Doch beim intensiven Studieren stellte ich den immensen Vorteil von Joomla fest: Man hat alles, jedes kleinste Element in der Hand. Vermutlich hätte man das bei WordPress auch, wenn, ja, wenn man selbst programmieren könnte. Nun gehöre ich aber zu den versierten Anwendern, die auch mal einen Code vorsichtig ändern, aber niemals selbst einen schreiben. Wie oft bin ich schon bei WordPress verzweifelt, weil ich einfach keine passende Lösung für ein kleines Problem finden konnte. Es gibt allerdings im Web ein riesiges Depot an Fragen und Lösungen, weil WordPress wohl das am weitesten verbreitete System ist.

Ein typisches Beispiel ist die Menüführung der Seite. In WordPress legt man im Theme Scriptbausteine an, so dass das System das Menü wie gewünscht ausgibt. Man kann Seiten ein- und ausschliessen, eine bestimmte Tiefe vorgeben, und in der Regel klappt das auch. Aber manchmal nicht. Will man unterschiedliche Ausgaben auf verschiedenen Seiten, legt man spezielle Themeseiten an, in denen die Ausgabe anders angelegt ist, und ordnet sie zu.

In Joomla hat man viel mehr Arbeit: Am Anfang legt man Kategorien an, dann Beiträge und ordnet sie den Kategorien zu. Danach legt man ein Menü an, in dem man erst ein Menümodul bearbeitet und dann Punkt für Punkt einen Menütitel einem Beitrag und einer Kategorie zuordnet. Man kann an der Stelle statt Beiträgen auch Blogseiten ausgeben lassen und vieles mehr.
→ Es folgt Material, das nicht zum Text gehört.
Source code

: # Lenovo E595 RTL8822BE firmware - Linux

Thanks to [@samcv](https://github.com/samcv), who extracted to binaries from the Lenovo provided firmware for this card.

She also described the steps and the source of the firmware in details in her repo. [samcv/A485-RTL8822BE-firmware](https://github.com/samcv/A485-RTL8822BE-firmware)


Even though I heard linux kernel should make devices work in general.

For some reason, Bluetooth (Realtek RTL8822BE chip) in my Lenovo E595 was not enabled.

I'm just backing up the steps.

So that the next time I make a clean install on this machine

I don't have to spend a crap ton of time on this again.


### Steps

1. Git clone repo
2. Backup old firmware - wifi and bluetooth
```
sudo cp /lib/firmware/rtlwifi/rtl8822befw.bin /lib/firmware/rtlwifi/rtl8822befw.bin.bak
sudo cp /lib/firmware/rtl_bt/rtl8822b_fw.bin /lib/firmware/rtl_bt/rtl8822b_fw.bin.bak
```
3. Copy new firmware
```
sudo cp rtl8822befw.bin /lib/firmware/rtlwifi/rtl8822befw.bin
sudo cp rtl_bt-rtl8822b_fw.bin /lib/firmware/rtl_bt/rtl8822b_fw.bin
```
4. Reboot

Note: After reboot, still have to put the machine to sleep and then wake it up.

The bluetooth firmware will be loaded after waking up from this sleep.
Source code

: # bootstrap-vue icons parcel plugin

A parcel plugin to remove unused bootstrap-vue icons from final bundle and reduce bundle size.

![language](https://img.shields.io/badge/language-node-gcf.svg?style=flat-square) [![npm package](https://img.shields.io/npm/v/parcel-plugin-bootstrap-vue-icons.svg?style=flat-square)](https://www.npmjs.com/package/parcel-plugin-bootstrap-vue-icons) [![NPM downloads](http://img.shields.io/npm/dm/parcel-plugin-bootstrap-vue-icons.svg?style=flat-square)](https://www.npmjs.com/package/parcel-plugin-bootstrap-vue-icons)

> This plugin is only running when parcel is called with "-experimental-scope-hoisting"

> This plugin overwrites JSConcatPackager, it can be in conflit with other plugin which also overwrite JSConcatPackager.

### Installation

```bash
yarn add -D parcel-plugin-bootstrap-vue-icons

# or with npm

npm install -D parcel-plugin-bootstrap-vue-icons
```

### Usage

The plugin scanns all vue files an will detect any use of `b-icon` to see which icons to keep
Dann kann man vorgeben, dass das Menü nur in bestimmten Bereichen ausgegeben wird, und in anderen ein anderes Menü oder keins.

Erstes Fazit: Joomla macht mehr Arbeit und erfordert eine sehr intensive Einarbeitung, wenn es gut werden soll. Aber dann hat man jedes kleine Detail in der Hand.

In Joomla baut man nicht die Funktionen in die Theme- oder Templatedateien ein, sondern hauptsächlich Platzhalter für Module. Man hat im Prinzip nur eine Templatedatei, die index.php. Dort steht z.B. <jdoc:include type="modules" name="position-1" />. Diese Module sind zum Teil schon vorhanden, auch das Menü beruht auf einem Modul, und andere Module kann man selbst anlegen und zuordnen. Man könnte jede Seite ganz für sich allein gestalten, was natürlich keiner tut.

Ich will nicht zu tief einsteigen, aber ein Punkt ist noch hervorzuheben: Joomla ist ganz besonders gut geeignet, wenn man eine differenzierte Rechteverwaltung mit Autoren, Redakteuren und speziellen Einlogseiten braucht. Ich blicke da noch nicht völlig durch, brauchte es auch noch nicht, aber in diesem Punkt kommt WordPress nicht mit, es sei denn, es gäbe entsprechende Plugins, aber was soll man noch alles erforschen??

WordPress oder Joomla? Keins ist besser, aber sie sind es wert, tiefer zu graben und sich erst dann für eins zu entscheiden. Einfach aufzusetzen ist jedenfalls WordPress.